AutopilotUnity

Introduction

This project is using Unity ML Agents package. It applies reinforcement learning techniques to train the kart and enable the kart to self-drive around the track.

DEMO

Environment

The Kart

To simulate model formula cars, the kart is designed to be rear wheel drive. It has four WheelCollider and each wheel works independently. The two front WheelColliders control turning. The center of mass of the kart is set lower to make it more stable (harder to flip). A downforce is added to the kart so that the kart can go faster at the corners.

kart

The Tracks

Two tracks are built to train and test the agent.

track1 track2

Reinforcement Learning

The project uses Unity ML Agents to train an auto-pilot driver which can drive the car itself.

Action Space

On each step, the agent chooses two inputs:

  • Steering angle (continuous, ranging from -20 to 20 )
  • Acceleration and Brake (continuous, ranging from -1 to 1)

Reward Function

Some checkpoints are set along the track.

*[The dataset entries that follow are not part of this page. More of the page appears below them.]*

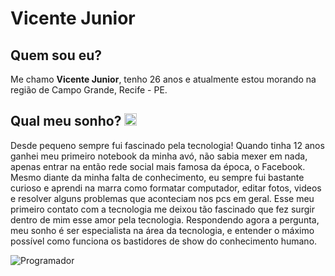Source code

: # Vicente Junior

## Quem sou eu?
Me chamo **Vicente Junior**, tenho 26 anos e atualmente estou morando na região de Campo Grande, Recife - PE.

## Qual meu sonho? <img src="https://i.giphy.com/du3J3cXyzhj75IOgvA.webp" width="20" alt="Programador">
Desde pequeno sempre fui fascinado pela tecnologia! Quando tinha 12 anos ganhei meu primeiro notebook da minha avó, não sabia mexer em nada, apenas entrar na então rede social mais famosa da época, o Facebook. Mesmo diante da minha falta de conhecimento, eu sempre fui bastante curioso e aprendi na marra como formatar computador, editar fotos, videos e resolver alguns problemas que aconteciam nos pcs em geral.
Esse meu primeiro contato com a tecnologia me deixou tão fascinado que fez surgir dentro de mim esse amor pela tecnologia. Respondendo agora a pergunta, meu sonho é ser especialista na área da tecnologia, e entender o máximo possível como funciona os bastidores de show do conhecimento humano.




![Programador](https://i.giphy.com/du3J3cXyzhj75IOgvA.webp)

The agent will get some rewards once it reaches the checkpoints. The agent will get a negative reward every frame. The negative reward encourages the agent to go faster.

State / Observation

The state of the agent is defined by the observations from ray perception sensors. More sensors are put in the front of the car so that it can get more information from the front.

perception

Experiment

To explore what elements impact the training process, the following experiments are done.

Train Multiple Agents Simultaneously

First train the network with only one agent. Then add 20 more agents and train them simultaneously. Compared the cumulative reward via time and the result is shown below:

cumulative_reward1

A larger cumulative reward means the agent is closer to the final goal (finish a lap). As shown on the graph, training multiple agents simultaneously can significantly increase the learning speed which saves a large amount of training time.

Remove Distance and Direction Information to the Next Checkpoint

Besides the observations from ray perception sensors, the distance and direction information to the next checkpoint are also provided to the car. This information is defined as a 3D vector:

vector = nextCheckPoint.position - car.position

cumulative_reward2

Without the vector, the agents have a hard time going through the first corner. The vector is leading the agent going in the corrected direction. In real life, this vector can be provided by GPS. To some extent, this proves that GPS is playing a key role in autopilot.

Compare Different Reward Functions

Do an experiment with different reward functions. For example, the later checkpoints provide more rewards. There are no obvious changes with different reward functions. The agent tends to achieve as many rewards as it can, no matter how large the rewards are.

Add More Checkpoints

Adding more checkpoints along the track can increase the learning speed. Because the agents can get rewards more frequently. Based on the feedback, the agents are easier to know whether they are doing correctly or not.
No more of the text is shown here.